* BRIEF: No pictures are to be included when the entries below are reproduced exactly.

-------

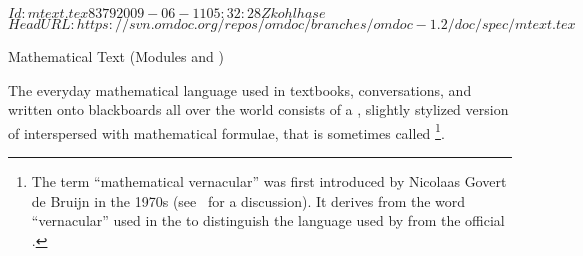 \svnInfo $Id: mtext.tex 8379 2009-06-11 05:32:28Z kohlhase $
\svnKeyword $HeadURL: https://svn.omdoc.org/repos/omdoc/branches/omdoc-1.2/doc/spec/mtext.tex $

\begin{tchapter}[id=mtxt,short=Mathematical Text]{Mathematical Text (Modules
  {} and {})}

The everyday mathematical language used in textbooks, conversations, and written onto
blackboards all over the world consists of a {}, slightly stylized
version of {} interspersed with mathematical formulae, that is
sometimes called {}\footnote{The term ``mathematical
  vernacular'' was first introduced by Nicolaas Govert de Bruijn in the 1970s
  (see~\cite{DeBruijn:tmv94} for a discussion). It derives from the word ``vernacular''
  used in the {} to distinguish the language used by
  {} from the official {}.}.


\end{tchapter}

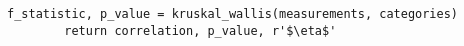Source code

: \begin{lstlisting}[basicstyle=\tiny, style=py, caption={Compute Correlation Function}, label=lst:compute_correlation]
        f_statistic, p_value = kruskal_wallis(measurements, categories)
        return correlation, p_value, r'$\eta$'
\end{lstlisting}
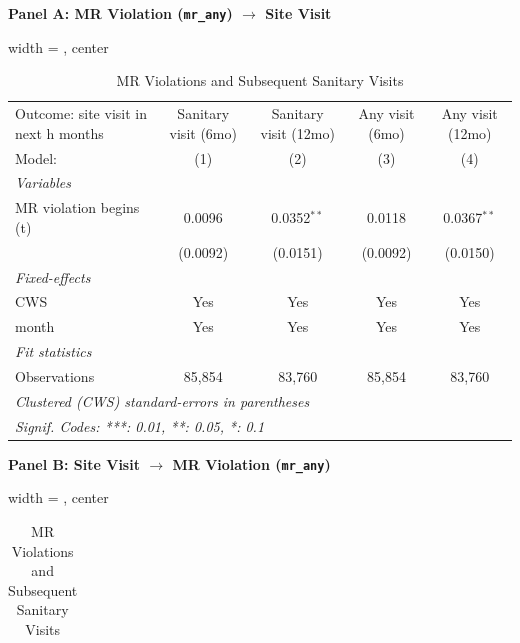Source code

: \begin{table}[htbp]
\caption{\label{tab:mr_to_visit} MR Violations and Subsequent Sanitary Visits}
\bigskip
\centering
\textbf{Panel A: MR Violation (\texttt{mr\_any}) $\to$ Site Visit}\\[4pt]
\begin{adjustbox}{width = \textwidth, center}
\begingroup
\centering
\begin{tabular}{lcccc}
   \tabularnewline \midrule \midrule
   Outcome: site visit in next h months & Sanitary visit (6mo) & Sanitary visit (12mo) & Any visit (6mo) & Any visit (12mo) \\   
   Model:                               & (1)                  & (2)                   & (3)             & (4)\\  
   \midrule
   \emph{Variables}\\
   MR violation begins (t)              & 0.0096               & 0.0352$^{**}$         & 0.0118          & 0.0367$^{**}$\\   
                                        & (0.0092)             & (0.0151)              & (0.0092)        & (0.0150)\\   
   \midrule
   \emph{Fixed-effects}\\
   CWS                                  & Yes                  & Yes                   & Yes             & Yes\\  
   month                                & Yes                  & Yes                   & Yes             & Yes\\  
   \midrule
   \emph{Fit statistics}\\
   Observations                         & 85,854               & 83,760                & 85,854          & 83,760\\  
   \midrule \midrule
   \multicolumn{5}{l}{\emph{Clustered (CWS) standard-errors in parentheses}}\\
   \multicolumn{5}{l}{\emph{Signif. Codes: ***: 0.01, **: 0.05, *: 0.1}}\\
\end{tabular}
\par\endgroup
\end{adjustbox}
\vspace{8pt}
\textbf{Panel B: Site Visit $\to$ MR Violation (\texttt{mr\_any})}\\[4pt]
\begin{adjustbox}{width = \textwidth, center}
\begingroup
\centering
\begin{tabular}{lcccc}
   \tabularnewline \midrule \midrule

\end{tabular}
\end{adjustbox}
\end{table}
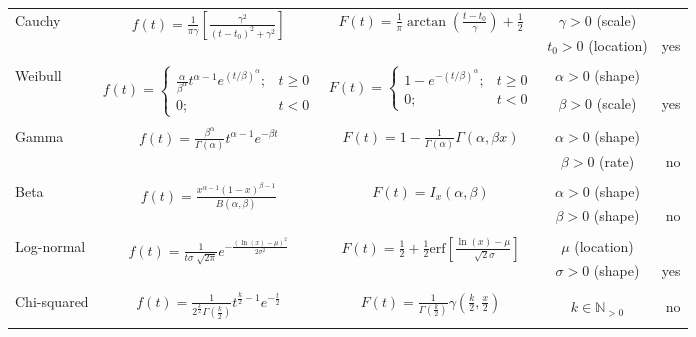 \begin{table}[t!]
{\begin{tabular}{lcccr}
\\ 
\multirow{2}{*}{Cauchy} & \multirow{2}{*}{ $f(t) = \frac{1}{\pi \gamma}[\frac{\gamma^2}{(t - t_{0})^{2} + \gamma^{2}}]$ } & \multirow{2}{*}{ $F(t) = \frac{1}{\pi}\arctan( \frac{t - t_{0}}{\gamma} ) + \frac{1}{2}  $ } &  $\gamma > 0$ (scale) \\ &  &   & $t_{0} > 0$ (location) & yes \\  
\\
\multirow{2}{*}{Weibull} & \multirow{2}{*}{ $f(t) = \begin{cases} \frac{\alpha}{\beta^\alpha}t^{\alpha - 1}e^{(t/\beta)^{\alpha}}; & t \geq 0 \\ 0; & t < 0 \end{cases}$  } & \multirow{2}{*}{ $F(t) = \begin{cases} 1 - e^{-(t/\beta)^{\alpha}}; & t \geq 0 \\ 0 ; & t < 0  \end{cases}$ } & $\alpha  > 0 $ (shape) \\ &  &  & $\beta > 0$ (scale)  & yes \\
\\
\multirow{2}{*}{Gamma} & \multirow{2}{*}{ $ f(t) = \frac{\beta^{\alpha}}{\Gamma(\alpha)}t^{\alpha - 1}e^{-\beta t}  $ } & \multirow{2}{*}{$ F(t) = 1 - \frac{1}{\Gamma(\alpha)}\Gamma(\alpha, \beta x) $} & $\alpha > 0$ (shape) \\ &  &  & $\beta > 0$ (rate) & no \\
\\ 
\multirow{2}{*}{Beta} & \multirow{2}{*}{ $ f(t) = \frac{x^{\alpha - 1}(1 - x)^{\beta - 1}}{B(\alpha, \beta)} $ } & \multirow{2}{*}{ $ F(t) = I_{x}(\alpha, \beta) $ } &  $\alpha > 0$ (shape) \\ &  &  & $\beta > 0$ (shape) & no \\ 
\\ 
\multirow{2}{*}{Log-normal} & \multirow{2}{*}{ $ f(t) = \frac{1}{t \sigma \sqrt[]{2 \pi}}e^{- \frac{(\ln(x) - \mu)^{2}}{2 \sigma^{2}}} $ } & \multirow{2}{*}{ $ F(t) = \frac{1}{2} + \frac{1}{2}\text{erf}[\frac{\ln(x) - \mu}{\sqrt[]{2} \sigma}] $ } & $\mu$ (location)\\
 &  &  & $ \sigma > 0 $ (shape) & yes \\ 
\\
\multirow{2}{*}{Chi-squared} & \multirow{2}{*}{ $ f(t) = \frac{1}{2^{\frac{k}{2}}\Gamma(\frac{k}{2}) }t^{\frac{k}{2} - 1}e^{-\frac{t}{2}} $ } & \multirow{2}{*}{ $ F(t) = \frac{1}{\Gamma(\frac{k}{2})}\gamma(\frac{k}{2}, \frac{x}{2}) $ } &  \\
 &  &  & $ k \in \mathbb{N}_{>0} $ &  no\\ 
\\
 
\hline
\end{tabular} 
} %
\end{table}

-------

* RESULT OF THE TASK:
 \svnInfo $Id: mtext.tex 8379 2009-06-11 05:32:28Z kohlhase $
\svnKeyword $HeadURL: https://svn.omdoc.org/repos/omdoc/branches/omdoc-1.2/doc/spec/mtext.tex $

\begin{tchapter}[id=mtxt,short=Mathematical Text]{Mathematical Text (Modules
  {} and {})}

The everyday mathematical language used in textbooks, conversations, and written onto
blackboards all over the world consists of a {}, slightly stylized
version of {} interspersed with mathematical formulae, that is
sometimes called {}\footnote{The term ``mathematical
  vernacular'' was first introduced by Nicolaas Govert de Bruijn in the 1970s
  (see~\cite{DeBruijn:tmv94} for a discussion). It derives from the word ``vernacular''
  used in the {} to distinguish the language used by
  {} from the official {}.}.


\end{tchapter}

Source code

: \begin{lstlisting}[basicstyle=\tiny, style=py, caption={Compute Correlation Function}, label=lst:compute_correlation]
        f_statistic, p_value = kruskal_wallis(measurements, categories)
        return correlation, p_value, r'$\eta$'
\end{lstlisting}
Source code

: \begin{table}[htbp]
\caption{\label{tab:mr_to_visit} MR Violations and Subsequent Sanitary Visits}
\bigskip
\centering
\textbf{Panel A: MR Violation (\texttt{mr\_any}) $\to$ Site Visit}\\[4pt]
\begin{adjustbox}{width = \textwidth, center}
\begingroup
\centering
\begin{tabular}{lcccc}
   \tabularnewline \midrule \midrule
   Outcome: site visit in next h months & Sanitary visit (6mo) & Sanitary visit (12mo) & Any visit (6mo) & Any visit (12mo) \\   
   Model:                               & (1)                  & (2)                   & (3)             & (4)\\  
   \midrule
   \emph{Variables}\\
   MR violation begins (t)              & 0.0096               & 0.0352$^{**}$         & 0.0118          & 0.0367$^{**}$\\   
                                        & (0.0092)             & (0.0151)              & (0.0092)        & (0.0150)\\   
   \midrule
   \emph{Fixed-effects}\\
   CWS                                  & Yes                  & Yes                   & Yes             & Yes\\  
   month                                & Yes                  & Yes                   & Yes             & Yes\\  
   \midrule
   \emph{Fit statistics}\\
   Observations                         & 85,854               & 83,760                & 85,854          & 83,760\\  
   \midrule \midrule
   \multicolumn{5}{l}{\emph{Clustered (CWS) standard-errors in parentheses}}\\
   \multicolumn{5}{l}{\emph{Signif. Codes: ***: 0.01, **: 0.05, *: 0.1}}\\
\end{tabular}
\par\endgroup
\end{adjustbox}
\vspace{8pt}
\textbf{Panel B: Site Visit $\to$ MR Violation (\texttt{mr\_any})}\\[4pt]
\begin{adjustbox}{width = \textwidth, center}
\begingroup
\centering
\begin{tabular}{lcccc}
   \tabularnewline \midrule \midrule

\end{tabular}
\end{adjustbox}
\end{table}
 \begin{table}[t!]
{\begin{tabular}{lcccr}
\\ 
\multirow{2}{*}{Cauchy} & \multirow{2}{*}{ $f(t) = \frac{1}{\pi \gamma}[\frac{\gamma^2}{(t - t_{0})^{2} + \gamma^{2}}]$ } & \multirow{2}{*}{ $F(t) = \frac{1}{\pi}\arctan( \frac{t - t_{0}}{\gamma} ) + \frac{1}{2}  $ } &  $\gamma > 0$ (scale) \\ &  &   & $t_{0} > 0$ (location) & yes \\  
\\
\multirow{2}{*}{Weibull} & \multirow{2}{*}{ $f(t) = \begin{cases} \frac{\alpha}{\beta^\alpha}t^{\alpha - 1}e^{(t/\beta)^{\alpha}}; & t \geq 0 \\ 0; & t < 0 \end{cases}$  } & \multirow{2}{*}{ $F(t) = \begin{cases} 1 - e^{-(t/\beta)^{\alpha}}; & t \geq 0 \\ 0 ; & t < 0  \end{cases}$ } & $\alpha  > 0 $ (shape) \\ &  &  & $\beta > 0$ (scale)  & yes \\
\\
\multirow{2}{*}{Gamma} & \multirow{2}{*}{ $ f(t) = \frac{\beta^{\alpha}}{\Gamma(\alpha)}t^{\alpha - 1}e^{-\beta t}  $ } & \multirow{2}{*}{$ F(t) = 1 - \frac{1}{\Gamma(\alpha)}\Gamma(\alpha, \beta x) $} & $\alpha > 0$ (shape) \\ &  &  & $\beta > 0$ (rate) & no \\
\\ 
\multirow{2}{*}{Beta} & \multirow{2}{*}{ $ f(t) = \frac{x^{\alpha - 1}(1 - x)^{\beta - 1}}{B(\alpha, \beta)} $ } & \multirow{2}{*}{ $ F(t) = I_{x}(\alpha, \beta) $ } &  $\alpha > 0$ (shape) \\ &  &  & $\beta > 0$ (shape) & no \\ 
\\ 
\multirow{2}{*}{Log-normal} & \multirow{2}{*}{ $ f(t) = \frac{1}{t \sigma \sqrt[]{2 \pi}}e^{- \frac{(\ln(x) - \mu)^{2}}{2 \sigma^{2}}} $ } & \multirow{2}{*}{ $ F(t) = \frac{1}{2} + \frac{1}{2}\text{erf}[\frac{\ln(x) - \mu}{\sqrt[]{2} \sigma}] $ } & $\mu$ (location)\\
 &  &  & $ \sigma > 0 $ (shape) & yes \\ 
\\
\multirow{2}{*}{Chi-squared} & \multirow{2}{*}{ $ f(t) = \frac{1}{2^{\frac{k}{2}}\Gamma(\frac{k}{2}) }t^{\frac{k}{2} - 1}e^{-\frac{t}{2}} $ } & \multirow{2}{*}{ $ F(t) = \frac{1}{\Gamma(\frac{k}{2})}\gamma(\frac{k}{2}, \frac{x}{2}) $ } &  \\
 &  &  & $ k \in \mathbb{N}_{>0} $ &  no\\ 
\\
 
\hline
\end{tabular} 
} %
\end{table}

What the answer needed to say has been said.